AaryanK/Solar-Open-100B-GGUF · Hugging Face
Key Points
- 1This repository offers GGUF formatted files for Upstage's Solar-Open-100B, a massive 102B-parameter Mixture-of-Experts (MoE) model.
- 2Trained on an extensive 19.7 trillion tokens, Solar Open provides significant knowledge capacity while efficiently using only 12B active parameters during inference.
- 3The model weights are licensed under the Solar-Apache License 2.0, with recommended `llama.cpp` parameters including a temperature of 0.8, top-p of 0.95, and top-k of 50.
The paper describes Solar-Open-100B-GGUF, a repository containing GGUF format model files for Upstage's Solar-Open-100B. This model is a massive 102 billion-parameter Mixture-of-Experts (MoE) model. The core methodology of the Solar-Open-100B model is its MoE architecture, which enables it to achieve a vast knowledge capacity by incorporating a large number of parameters (102B total parameters) while optimizing inference efficiency. Specifically, during inference, the model dynamically activates only a subset of these parameters, utilizing just 12 billion active parameters. This architectural design provides a unique balance, combining the expressive power of a large model with the computational speed and efficiency typically associated with smaller models.

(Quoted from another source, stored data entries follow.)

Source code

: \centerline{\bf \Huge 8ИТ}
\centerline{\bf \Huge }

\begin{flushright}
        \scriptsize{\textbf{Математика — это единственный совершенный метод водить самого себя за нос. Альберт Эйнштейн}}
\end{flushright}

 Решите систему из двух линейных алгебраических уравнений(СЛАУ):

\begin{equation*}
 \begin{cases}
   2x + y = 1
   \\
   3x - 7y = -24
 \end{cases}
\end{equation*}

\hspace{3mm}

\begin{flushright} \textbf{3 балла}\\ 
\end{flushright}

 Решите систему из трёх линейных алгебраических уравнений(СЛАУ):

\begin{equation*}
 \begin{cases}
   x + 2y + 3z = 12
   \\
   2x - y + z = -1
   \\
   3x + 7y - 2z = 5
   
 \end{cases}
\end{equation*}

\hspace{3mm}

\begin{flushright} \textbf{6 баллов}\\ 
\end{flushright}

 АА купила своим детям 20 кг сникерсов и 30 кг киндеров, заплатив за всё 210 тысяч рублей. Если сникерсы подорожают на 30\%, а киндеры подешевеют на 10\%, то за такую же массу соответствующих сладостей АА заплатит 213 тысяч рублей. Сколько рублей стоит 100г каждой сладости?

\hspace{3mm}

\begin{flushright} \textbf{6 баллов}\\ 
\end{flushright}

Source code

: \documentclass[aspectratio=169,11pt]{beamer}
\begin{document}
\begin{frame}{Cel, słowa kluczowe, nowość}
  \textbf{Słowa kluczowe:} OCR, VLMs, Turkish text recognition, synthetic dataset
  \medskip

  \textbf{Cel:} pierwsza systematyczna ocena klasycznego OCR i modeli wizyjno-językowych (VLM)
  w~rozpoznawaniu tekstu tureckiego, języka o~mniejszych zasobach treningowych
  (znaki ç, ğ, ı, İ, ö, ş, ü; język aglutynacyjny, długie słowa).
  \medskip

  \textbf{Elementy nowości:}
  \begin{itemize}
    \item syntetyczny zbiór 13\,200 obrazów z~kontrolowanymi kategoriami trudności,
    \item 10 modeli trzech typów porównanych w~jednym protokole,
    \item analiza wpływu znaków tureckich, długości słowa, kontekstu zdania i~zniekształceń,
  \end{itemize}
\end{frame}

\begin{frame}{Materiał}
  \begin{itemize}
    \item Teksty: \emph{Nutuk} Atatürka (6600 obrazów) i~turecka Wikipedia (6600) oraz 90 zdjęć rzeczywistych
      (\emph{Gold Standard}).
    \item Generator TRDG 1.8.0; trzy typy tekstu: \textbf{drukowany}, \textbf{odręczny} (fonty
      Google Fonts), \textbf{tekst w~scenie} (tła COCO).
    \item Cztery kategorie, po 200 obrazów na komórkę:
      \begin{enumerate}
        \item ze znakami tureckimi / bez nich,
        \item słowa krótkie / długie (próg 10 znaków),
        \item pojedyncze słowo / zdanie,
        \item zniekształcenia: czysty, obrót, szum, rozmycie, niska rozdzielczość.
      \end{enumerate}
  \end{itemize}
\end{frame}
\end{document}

The model was trained from scratch on an extensive dataset comprising 19.7 trillion tokens. The GGUF format facilitates deployment across various hardware setups, offering multiple quantization levels, including Q2\_K (37.7 GB), Q3\_K\_S (44.5 GB), Q3\_K\_M (49.3 GB), Q3\_K\_L (53.4 GB), Q4\_0 (58 GB), Q4\_1 (64.4 GB), Q4\_K\_S (58.6 GB), Q4\_K\_M (62.3 GB), Q5\_0 (70.8 GB), Q5\_1 (77.1 GB), Q5\_K\_S (70.8 GB), Q5\_K\_M (72.9 GB), Q6\_K (84.3 GB), and Q8\_0 (109 GB).
For optimal inference performance with llama.cpp, Upstage recommends specific sampling parameters: a temperature of , a Top-P value of , and a Top-K value of . Example command-line interface (CLI) usage for inference is provided as ./llama-cli -m Solar-Open-100B.Q4_K_M.gguf -c 8192 --temp 0.8 --top-p 0.95 --top-k 50 -p "User: Who are you?\nAssistant:" -cnv. The model is licensed under the Solar-Apache License 2.0.